EGGLESS CHOCO VANILLA NAN KHATAI

How to make Choco Vanilla Nankhatai at home | Eggless Choco Vanilla Cookies with & without oven recipe with all details , step by step pictures and video recipe.

This Wheat Flour Cute Nan Khatais / cookies are crunchy and perfect with a cup of hot Tea or Coffee One can store this nankhatais for 15 to 20 days in an air tight container .

Earlier in blog I have posted Wheat flour Nan Khatai . Here sharing the recipe with and without oven.

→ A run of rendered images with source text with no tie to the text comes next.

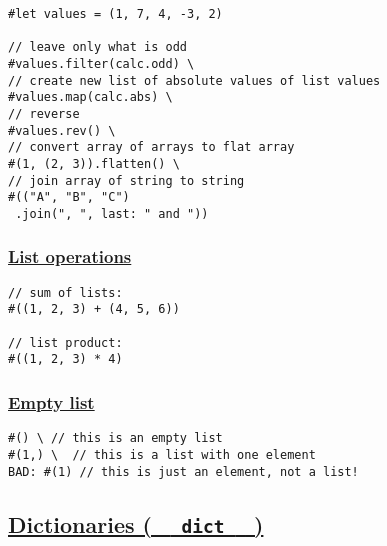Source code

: \begin{verbatim}
#let values = (1, 7, 4, -3, 2)

// leave only what is odd
#values.filter(calc.odd) \
// create new list of absolute values of list values
#values.map(calc.abs) \
// reverse
#values.rev() \
// convert array of arrays to flat array
#(1, (2, 3)).flatten() \
// join array of string to string
#(("A", "B", "C")
 .join(", ", last: " and "))
\end{verbatim}

\pandocbounded{}

\subsubsection{\texorpdfstring{\hyperref[list-operations]{List
operations}}{List operations}}\label{list-operations}

\begin{verbatim}
// sum of lists:
#((1, 2, 3) + (4, 5, 6))

// list product:
#((1, 2, 3) * 4)
\end{verbatim}

\pandocbounded{}

\subsubsection{\texorpdfstring{\hyperref[empty-list]{Empty
list}}{Empty list}}\label{empty-list}

\begin{verbatim}
#() \ // this is an empty list
#(1,) \  // this is a list with one element
BAD: #(1) // this is just an element, not a list!
\end{verbatim}

\pandocbounded{}

\subsection{\texorpdfstring{\hyperref[dictionaries-dict]{Dictionaries (
\texttt{\ }{\texttt{\ dict\ }}\texttt{\ }
)}}{Dictionaries (   dict   )}}\label{dictionaries-dict}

In this recipe i used Homemade Ghee (Clarified Butter), this gives extra smoothness and soft texture to cookies. Most importantly its always available in every home 🙂 🙂

Checkout the video recipe here..

INGREDIENTS:

  • 2/3 cup Wheat Flour
  • 1/4 cup Maida
  • 1/2 cup Sugar – Powdered
  • 1/2 cup Ghee
  • 1 tsp Vanilla essence
  • 2 tbsp Cocoa Powder
  • 1/2 tsp Baking Powder
  • Almond and Pistachio Slivers , to Garnish

METHOD:

Sieve Wheat flour, Maida , Baking Powder nicely.

Now mix Sugar powder with flour mixture.

Now slowly add Ghee. Dont add all at a time. Keep adding and kneading …

Now divide in two parts. Add cocoa powder in one part and vanilla essence in another.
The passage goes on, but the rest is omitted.